Sense and More Sense

This may explain the appeal of the English, especially when they can see through the bombast of American exceptionalism under the cover of religious zeal:

Much as we all admire the United States and have great affection for many of its citizens, I rather feel your post of July 4th. showed up one of the less attractive traits of Americans which is to assume that what happens in the USA has universal significance for the rest of mankind. You’re not of course alone in this on Ref21 (yes, I’m looking at you, Leon Brown!) but some of us become a touch peeved if you seem to be implying that the outcome of that little contretemps that thankfully subsided in 1783 is somehow to be celebrated by all Presbyterians. (I should point out (if I don’t, they surely will!!) that this also rather excludes Reformed Baptists such as our brother Jeremy Walker, but as he is too busy celebrating the release of the Logos 5 Puritan Felt Hat Platinum Edition, he has little time left to celebrate anything else).

For example, when you say the Declaration of Independence ‘declares the sovereignty of God’ do you mean that Thomas Jefferson and others thought the term ‘Creator’ referred to the God of the Bible? If the main intent was to declare the sovereignty of God, would you not actually just refer to Him as ‘God’? And if this is a clever terminological compromise to accommodate Jefferson, Paine etc. doesn’t that somewhat limit the concept of the sovereignty of God? Meanwhile, poor old George III was part of a coronation ceremony that talked of God explicitly, and culminated in the anointing of the sovereign. This ceremony was used again for Queen Elizabeth II’s coronation. It is said that her anointing by the Archbishop of Canterbury (not very Presbyterian, I grant you, but they still have the 39 Articles!) in Westminster was the most important aspect to her of the whole ceremony, and it could be argued is a symbol that much better demonstrates the sovereignty of God over the civil power than changing God’s name to ‘Creator’ in a document. I need hardly point out that God’s people in the Old Testament also considered it a sufficient assertion of God’s Sovereignty over the monarch.

When you say the declaration and the constitution were drawn up by covenant representatives, I don’t doubt you. However, when you go on to argue that the US system of government is therefore like the Presbyterian form of government I can only agree with you up to a point. You see, in one there is a King of whom the covenant representatives are representatives of, whom He appoints, albeit they are drawn from His people. In the other, there is no King, or perhaps a different King, the People from whom not only are the covenant representatives drawn but whom they also supposed to serve. Noticing the difference, I leave it to others to ponder the potential dangers such an imbalance might lead to but, if you live in the US, I suggest a good place to start might be today’s newspaper.

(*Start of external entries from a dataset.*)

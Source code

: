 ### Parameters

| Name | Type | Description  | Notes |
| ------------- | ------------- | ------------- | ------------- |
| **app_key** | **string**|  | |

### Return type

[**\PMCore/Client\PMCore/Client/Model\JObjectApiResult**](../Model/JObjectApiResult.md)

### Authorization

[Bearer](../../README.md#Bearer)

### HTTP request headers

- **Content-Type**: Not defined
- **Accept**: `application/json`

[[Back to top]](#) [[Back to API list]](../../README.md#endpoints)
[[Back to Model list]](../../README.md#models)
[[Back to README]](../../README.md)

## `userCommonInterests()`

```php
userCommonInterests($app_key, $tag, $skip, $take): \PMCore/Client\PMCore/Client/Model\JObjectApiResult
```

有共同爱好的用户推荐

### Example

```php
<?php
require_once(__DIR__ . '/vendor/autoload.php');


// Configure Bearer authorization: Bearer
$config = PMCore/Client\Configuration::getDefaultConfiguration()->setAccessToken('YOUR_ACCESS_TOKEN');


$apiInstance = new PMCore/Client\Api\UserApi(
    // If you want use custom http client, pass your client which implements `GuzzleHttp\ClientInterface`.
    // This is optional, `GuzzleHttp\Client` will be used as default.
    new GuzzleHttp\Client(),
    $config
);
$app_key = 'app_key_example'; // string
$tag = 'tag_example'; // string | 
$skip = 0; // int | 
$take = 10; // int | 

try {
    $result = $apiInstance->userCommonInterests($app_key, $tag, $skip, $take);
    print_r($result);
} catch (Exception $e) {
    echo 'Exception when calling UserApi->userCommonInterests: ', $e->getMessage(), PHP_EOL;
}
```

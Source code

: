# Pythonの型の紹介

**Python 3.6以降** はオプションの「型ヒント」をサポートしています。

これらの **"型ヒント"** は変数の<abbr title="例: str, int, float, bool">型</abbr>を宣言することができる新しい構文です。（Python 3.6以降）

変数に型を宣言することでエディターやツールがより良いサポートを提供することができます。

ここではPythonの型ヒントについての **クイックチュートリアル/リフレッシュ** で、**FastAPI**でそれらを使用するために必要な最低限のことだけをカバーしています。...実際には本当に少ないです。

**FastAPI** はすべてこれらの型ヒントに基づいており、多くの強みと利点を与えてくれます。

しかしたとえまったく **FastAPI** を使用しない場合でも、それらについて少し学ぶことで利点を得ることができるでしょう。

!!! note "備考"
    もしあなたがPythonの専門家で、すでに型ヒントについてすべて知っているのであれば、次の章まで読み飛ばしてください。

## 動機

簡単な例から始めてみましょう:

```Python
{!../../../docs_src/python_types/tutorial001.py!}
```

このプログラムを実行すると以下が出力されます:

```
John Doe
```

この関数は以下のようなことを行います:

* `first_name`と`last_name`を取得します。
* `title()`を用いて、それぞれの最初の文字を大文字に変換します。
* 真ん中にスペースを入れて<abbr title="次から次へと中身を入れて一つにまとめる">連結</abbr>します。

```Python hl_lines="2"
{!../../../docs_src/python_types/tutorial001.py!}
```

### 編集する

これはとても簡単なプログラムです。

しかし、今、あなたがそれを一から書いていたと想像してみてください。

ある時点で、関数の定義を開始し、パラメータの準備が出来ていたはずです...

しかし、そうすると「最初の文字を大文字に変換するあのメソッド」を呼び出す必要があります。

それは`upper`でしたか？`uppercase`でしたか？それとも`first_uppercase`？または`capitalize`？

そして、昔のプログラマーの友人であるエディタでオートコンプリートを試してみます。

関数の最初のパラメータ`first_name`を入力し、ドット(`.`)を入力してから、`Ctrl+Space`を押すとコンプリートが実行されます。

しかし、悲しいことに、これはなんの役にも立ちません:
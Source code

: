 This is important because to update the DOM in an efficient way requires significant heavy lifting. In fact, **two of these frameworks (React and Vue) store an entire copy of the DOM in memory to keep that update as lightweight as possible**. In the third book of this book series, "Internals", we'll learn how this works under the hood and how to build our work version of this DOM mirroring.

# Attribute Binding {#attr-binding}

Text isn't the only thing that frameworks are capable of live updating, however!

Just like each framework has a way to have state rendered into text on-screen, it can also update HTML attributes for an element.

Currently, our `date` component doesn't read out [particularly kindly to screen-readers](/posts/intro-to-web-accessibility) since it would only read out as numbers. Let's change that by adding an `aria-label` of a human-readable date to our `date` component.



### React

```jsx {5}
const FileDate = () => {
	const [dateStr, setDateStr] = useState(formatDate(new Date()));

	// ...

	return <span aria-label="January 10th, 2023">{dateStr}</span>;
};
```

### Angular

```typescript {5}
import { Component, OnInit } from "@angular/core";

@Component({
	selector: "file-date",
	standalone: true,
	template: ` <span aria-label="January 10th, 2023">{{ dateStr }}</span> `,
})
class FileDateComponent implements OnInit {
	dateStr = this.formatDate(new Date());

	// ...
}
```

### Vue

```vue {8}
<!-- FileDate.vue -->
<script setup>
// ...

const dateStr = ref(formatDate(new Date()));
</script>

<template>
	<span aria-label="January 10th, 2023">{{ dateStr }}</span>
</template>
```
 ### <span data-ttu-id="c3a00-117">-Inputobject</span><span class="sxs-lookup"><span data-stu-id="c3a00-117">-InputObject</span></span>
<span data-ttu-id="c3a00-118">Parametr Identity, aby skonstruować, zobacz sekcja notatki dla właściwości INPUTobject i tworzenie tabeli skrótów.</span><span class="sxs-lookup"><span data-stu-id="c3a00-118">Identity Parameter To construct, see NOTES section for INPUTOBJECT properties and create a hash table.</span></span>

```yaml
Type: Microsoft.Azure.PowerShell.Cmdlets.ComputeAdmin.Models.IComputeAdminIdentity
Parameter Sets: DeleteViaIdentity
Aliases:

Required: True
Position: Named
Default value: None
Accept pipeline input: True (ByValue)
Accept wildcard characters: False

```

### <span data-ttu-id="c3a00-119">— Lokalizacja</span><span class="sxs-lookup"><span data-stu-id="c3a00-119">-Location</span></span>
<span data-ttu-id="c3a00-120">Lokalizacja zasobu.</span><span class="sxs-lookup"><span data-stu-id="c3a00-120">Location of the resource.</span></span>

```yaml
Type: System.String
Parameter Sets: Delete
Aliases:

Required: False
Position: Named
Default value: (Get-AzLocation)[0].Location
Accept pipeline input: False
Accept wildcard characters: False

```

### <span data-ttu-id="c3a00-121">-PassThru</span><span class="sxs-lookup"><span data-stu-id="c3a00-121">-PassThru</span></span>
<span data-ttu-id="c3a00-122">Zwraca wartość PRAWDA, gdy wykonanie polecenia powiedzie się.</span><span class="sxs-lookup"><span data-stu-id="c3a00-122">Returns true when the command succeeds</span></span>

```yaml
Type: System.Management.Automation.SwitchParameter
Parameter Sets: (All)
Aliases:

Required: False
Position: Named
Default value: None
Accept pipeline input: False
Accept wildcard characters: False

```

And while we’re on the subject of covenant representatives (and, for that matter, balance), ‘the need for strong local and state governments, along with strong families and churches, to protect the people for the tyranny of the national executive.’, is all well and good and most necessary. However, as Carl Truman has repeatedly pointed out, the issue of the day is not the ability to restrain the executive but the Supreme Court, which for Christians or anyone else, given the weaknesses of the US Constitution, will prove to be very hard to do.

Finally, speaking as one who counts himself spiritually and temperamentally in the line of the English Puritans, I would not be so quick to glory in Presbyterian rebellion. Just on a point of accuracy, it was Charles I who ‘launched’ the Civil War by raising his standard at Nottingham, not the Puritans in Parliament. (I know, I know they cut of his head in the end, but none of them really wanted to!). But it could be said that both the Covenanters and the Rebels of 1775 (as well as those involved in more recent troubles in Ulster) were far too quick to arms and far too slow to lay them down. This trait, and there is some link to the forms of Christian religion dominant in those countries, was seen again in the US 70 years or so later, still the only country to fight a murderous and divisive Civil War over the issue of the abolition of slavery. So when someone on July 4th. accuses the English of having ‘a particular allergy to a thoroughgoing Reformed Church’ (Sorry to bring up Liam’s post, but the injustice of it still rankles even after 12 months.) the ‘particular allergy’ we actually have is to a heap of corpses, and the bitterness and sectarianism that endures as a result.

In all fairness, the mention of U.S. newspapers’ contents was a cheap shot since the English dailies don’t exactly reveal a well ordered society in the U.K. while they do reveal a number of ladies showing their naughty bits. Still, the call to humility away for chauvinism is well taken (especially when it remains humble).